Claire Coutinho emerged as the Tory frontbencher taking deputy prime minister’s questions today, with the shadow energy secretary focusing on oil and gas licences and cabinet dysfunction. Those two topics are more closely related this week than usual: Coutinho wanted to exploit the report that Ed Miliband had ‘ghosted’ Keir Starmer when the Prime Minister was trying to get him to accept a cut to his departmental budget. She was also keen to talk about North Sea exploration, given tomorrow is the Aberdeen South by-election.
Lammy had been well prepared for these questions, but didn’t seem particularly passionate or personally invested in them
David Lammy, standing in for Starmer, was ready for the ghosting story, responding to it even before Coutinho had raised it. He told her in his first answer not to believe everything she read in the papers, adding: ‘The Prime Minister and the Energy Secretary have been discussing cutting bills by over £100, we’ve got our warm homes plan lifting millions of families out of fuel poverty and securing enough energy projects to power 23 million homes. She was the energy secretary who left our country exposed to global fossil fuel markets.’
The shadow energy secretary claimed bills had come down when she was a minister, and asked him how many jobs had been lost in Aberdeen due to ‘pointless virtue signalling’ since Labour had come to power. Lammy replied that she had once enthusiastically championed net zero when she was in government as energy secretary, but had ‘forgotten because they’re desperately chasing Reform’ now. He listed the investment that the government had put into the industry and Aberdeen specifically.
Coutinho came back to argue that 1,000 jobs were being lost in the oil industry every month, and that those who were losing their jobs were moving into new roles which are paid half as much. How would he feel if the government forced him to take a pay cut, she asked. Lammy insisted that ‘we’re not turning off the taps’ and that Labour was championing a ‘mixed economy’. He had been well prepared for these questions, but didn’t seem particularly passionate or personally invested in them. This is unusual for Lammy, who is normally very high energy at the dispatch box.

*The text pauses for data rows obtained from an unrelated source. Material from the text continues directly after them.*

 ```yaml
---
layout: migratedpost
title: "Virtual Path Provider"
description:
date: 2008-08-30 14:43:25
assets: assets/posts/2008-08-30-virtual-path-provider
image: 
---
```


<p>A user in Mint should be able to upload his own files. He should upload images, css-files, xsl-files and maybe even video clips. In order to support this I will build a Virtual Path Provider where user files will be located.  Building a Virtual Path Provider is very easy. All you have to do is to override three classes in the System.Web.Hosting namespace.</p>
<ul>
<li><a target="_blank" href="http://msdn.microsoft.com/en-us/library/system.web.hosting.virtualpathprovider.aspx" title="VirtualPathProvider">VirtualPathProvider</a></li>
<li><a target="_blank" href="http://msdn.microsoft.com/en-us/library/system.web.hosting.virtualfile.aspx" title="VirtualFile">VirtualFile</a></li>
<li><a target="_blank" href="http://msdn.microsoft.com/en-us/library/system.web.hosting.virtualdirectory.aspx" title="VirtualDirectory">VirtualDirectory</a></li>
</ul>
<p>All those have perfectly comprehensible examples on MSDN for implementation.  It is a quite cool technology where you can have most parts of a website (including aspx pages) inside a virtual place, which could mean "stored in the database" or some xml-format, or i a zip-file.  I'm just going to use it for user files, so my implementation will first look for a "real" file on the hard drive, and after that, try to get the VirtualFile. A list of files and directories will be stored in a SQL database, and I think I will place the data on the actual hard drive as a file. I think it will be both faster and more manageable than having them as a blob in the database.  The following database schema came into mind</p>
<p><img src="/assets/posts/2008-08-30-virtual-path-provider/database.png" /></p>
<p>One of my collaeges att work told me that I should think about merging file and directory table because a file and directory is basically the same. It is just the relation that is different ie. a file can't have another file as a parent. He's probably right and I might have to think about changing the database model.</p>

Finally Coutinho raised the ‘ghosting’ story, to which Lammy again told her to stop reading the newspapers. ‘When the defence investment plan is published, it will set out how every government department is contributing to defence including the energy department. We will always put national security first.’ He also said energy bills would have been higher if the UK had followed Kemi Badenoch’s advice and gone ‘feet first’ into the war in Iran. Coutinho replied ‘if everything is so hunky dory, why did half of his defence team quit last week?’ She then listed projects that the government could find money for instead of funding the DIP. She described Miliband as ‘out of control’.
Lammy returned that defence was the ‘number one priority’ and then listed resignations of previous Tory defence secretaries, as though the Conservatives being bad was enough to make Labour fine. ‘If everything is fine,’ asked Coutinho, ‘why is he here?’ She was pointing at the newly installed Dan Jarvis, who was sitting on the government frontbench next to Lammy. Lammy decided to answer the question as though it referred to him, saying he was there because the Prime Minister was at the G7. He didn’t look like he’d regretted standing in this time, but neither did he manage to sound that enthusiastic about Starmer.